> **EXERCISE INPUT**

■ ■ ■ ■

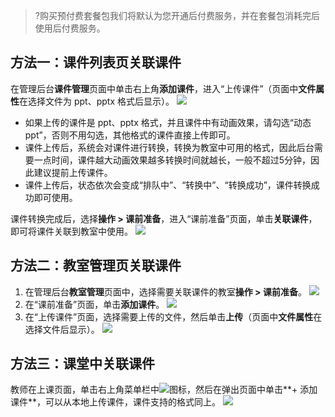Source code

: >?购买预付费套餐包我们将默认为您开通后付费服务，并在套餐包消耗完后使用后付费服务。

## 方法一：课件列表页关联课件
在管理后台**课件管理**页面中单击右上角**添加课件**，进入“上传课件”（页面中**文件属性**在选择文件为 ppt、pptx 格式后显示）。
![](https://main.qcloudimg.com/raw/95f3ed21c221546a323fb8cef0621e37.png)
- 如果上传的课件是 ppt、pptx 格式，并且课件中有动画效果，请勾选“动态ppt”，否则不用勾选，其他格式的课件直接上传即可。
- 课件上传后，系统会对课件进行转换，转换为教室中可用的格式，因此后台需要一点时间，课件越大动画效果越多转换时间就越长，一般不超过5分钟，因此建议提前上传课件。
- 课件上传后，状态依次会变成“排队中”、“转换中”、“转换成功”，课件转换成功即可使用。

课件转换完成后，选择**操作 > 课前准备**，进入“课前准备”页面，单击**关联课件**，即可将课件关联到教室中使用。
![](https://main.qcloudimg.com/raw/ddb8d562046220da4923cb954ecc2ce3.png)

## 方法二：教室管理页关联课件

1. 在管理后台**教室管理**页面中，选择需要关联课件的教室**操作 > 课前准备**。
![](https://main.qcloudimg.com/raw/e2d753f73ae68ef5a1aef30751d71233.png)
2. 在“课前准备”页面，单击**添加课件**。
![](https://main.qcloudimg.com/raw/418b575d846c93c4d530654f12c0d705.png)
3. 在“上传课件”页面，选择需要上传的文件，然后单击**上传**（页面中**文件属性**在选择文件后显示）。
![](https://main.qcloudimg.com/raw/95f3ed21c221546a323fb8cef0621e37.png)

## 方法三：课堂中关联课件
教师在上课页面，单击右上角菜单栏中![](https://main.qcloudimg.com/raw/39eba004bfc6acfb787255220299a180.png)图标，然后在弹出页面中单击**+ 添加课件**，可以从本地上传课件，课件支持的格式同上。
![](https://main.qcloudimg.com/raw/8aed25c32eada63b5e5c9221144ca600.png)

■ ■ ■ ■

> **PROBLEM STATEMENT**
Reproduce the material word for word. Skip every picture it holds.

> **YOUR SOLUTION**
Source code

: >?购买预付费套餐包我们将默认为您开通后付费服务，并在套餐包消耗完后使用后付费服务。

## 方法一：课件列表页关联课件
在管理后台**课件管理**页面中单击右上角**添加课件**，进入“上传课件”（页面中**文件属性**在选择文件为 ppt、pptx 格式后显示）。
![](https://main.qcloudimg.com/raw/95f3ed21c221546a323fb8cef0621e37.png)
- 如果上传的课件是 ppt、pptx 格式，并且课件中有动画效果，请勾选“动态ppt”，否则不用勾选，其他格式的课件直接上传即可。
- 课件上传后，系统会对课件进行转换，转换为教室中可用的格式，因此后台需要一点时间，课件越大动画效果越多转换时间就越长，一般不超过5分钟，因此建议提前上传课件。
- 课件上传后，状态依次会变成“排队中”、“转换中”、“转换成功”，课件转换成功即可使用。

课件转换完成后，选择**操作 > 课前准备**，进入“课前准备”页面，单击**关联课件**，即可将课件关联到教室中使用。
![](https://main.qcloudimg.com/raw/ddb8d562046220da4923cb954ecc2ce3.png)

## 方法二：教室管理页关联课件

1. 在管理后台**教室管理**页面中，选择需要关联课件的教室**操作 > 课前准备**。
![](https://main.qcloudimg.com/raw/e2d753f73ae68ef5a1aef30751d71233.png)
2. 在“课前准备”页面，单击**添加课件**。
![](https://main.qcloudimg.com/raw/418b575d846c93c4d530654f12c0d705.png)
3. 在“上传课件”页面，选择需要上传的文件，然后单击**上传**（页面中**文件属性**在选择文件后显示）。
![](https://main.qcloudimg.com/raw/95f3ed21c221546a323fb8cef0621e37.png)

## 方法三：课堂中关联课件
教师在上课页面，单击右上角菜单栏中![](https://main.qcloudimg.com/raw/39eba004bfc6acfb787255220299a180.png)图标，然后在弹出页面中单击**+ 添加课件**，可以从本地上传课件，课件支持的格式同上。
![](https://main.qcloudimg.com/raw/8aed25c32eada63b5e5c9221144ca600.png)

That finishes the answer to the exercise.